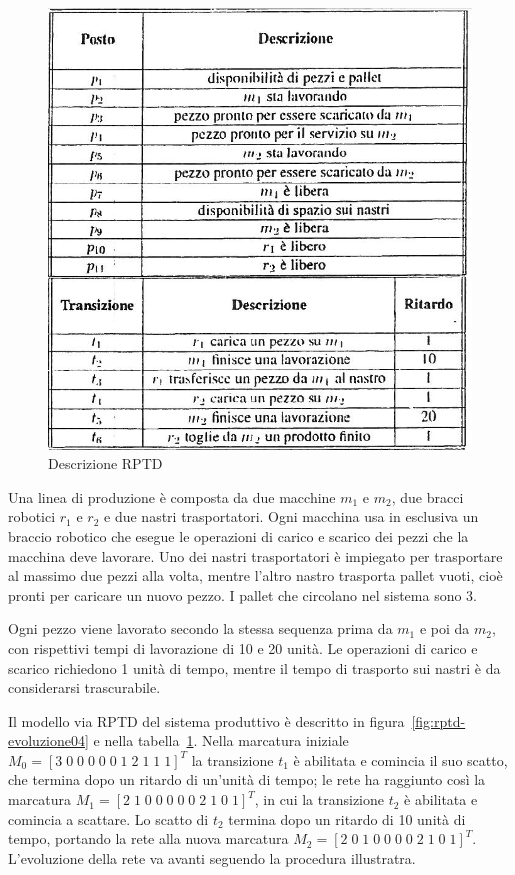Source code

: \documentclass[a4paper]{report}
\begin{document}
\begin{figure}[!h]
  \begin{center}
    \includegraphics[scale=0.4]{./images/rptd-evoluzione05.png}
    \caption{Descrizione RPTD}
    \label{fig:rptd-evoluzione05}
  \end{center}
\end{figure}


Una linea di produzione \`e composta da due macchine $m_1$ e $m_2$,
due bracci robotici $r_1$ e $r_2$ e due nastri trasportatori. Ogni
macchina usa in esclusiva un braccio robotico che esegue le operazioni
di carico e scarico dei pezzi che la macchina deve lavorare. Uno dei
nastri trasportatori \`e impiegato per trasportare al massimo due
pezzi alla volta, mentre l'altro nastro trasporta pallet vuoti, cio\`e
pronti per caricare un nuovo pezzo. I pallet che circolano nel sistema
sono 3.

Ogni pezzo viene lavorato secondo la stessa sequenza prima da $m_1$ e
poi da $m_2$, con rispettivi tempi di lavorazione di 10 e 20
unit\`a. Le operazioni di carico e scarico richiedono 1 unit\`a di
tempo, mentre il tempo di trasporto sui nastri \`e da considerarsi
trascurabile.

Il modello via RPTD del sistema produttivo \`e descritto in
figura~\ref{fig:rptd-evoluzione04} e nella
tabella~\ref{fig:rptd-evoluzione05}. Nella marcatura iniziale $M_0 = [3
\; 0 \; 0 \; 0 \; 0 \; 0\; 1 \; 2\; 1\; 1\; 1]^T$ la transizione $t_1$
\`e abilitata e comincia il suo scatto, che termina dopo un ritardo di
un'unit\`a di tempo; le rete ha raggiunto cos\`i la marcatura $M_1 = [2
  \;1 \;0 \;0 \;0 \;0 \;0 \;2 \;1 \;0 \;1]^T$, in cui la transizione
$t_2$ \`e abilitata e comincia a scattare. Lo scatto di $t_2$ termina
dopo un ritardo di 10 unit\`a di tempo, portando la rete alla nuova
marcatura $M_2 = [2 \;0 \;1 \;0 \;0 \;0 \;0 \;2 \;1 \;0
  \;1]^T$. L'evoluzione della rete va avanti seguendo la procedura
illustratra.
\end{document}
============
ASSIGNED TASK = The lines to copy are those in the records above containing the word "Ogni".

REPLY =
due bracci robotici $r_1$ e $r_2$ e due nastri trasportatori. Ogni
Ogni pezzo viene lavorato secondo la stessa sequenza prima da $m_1$ e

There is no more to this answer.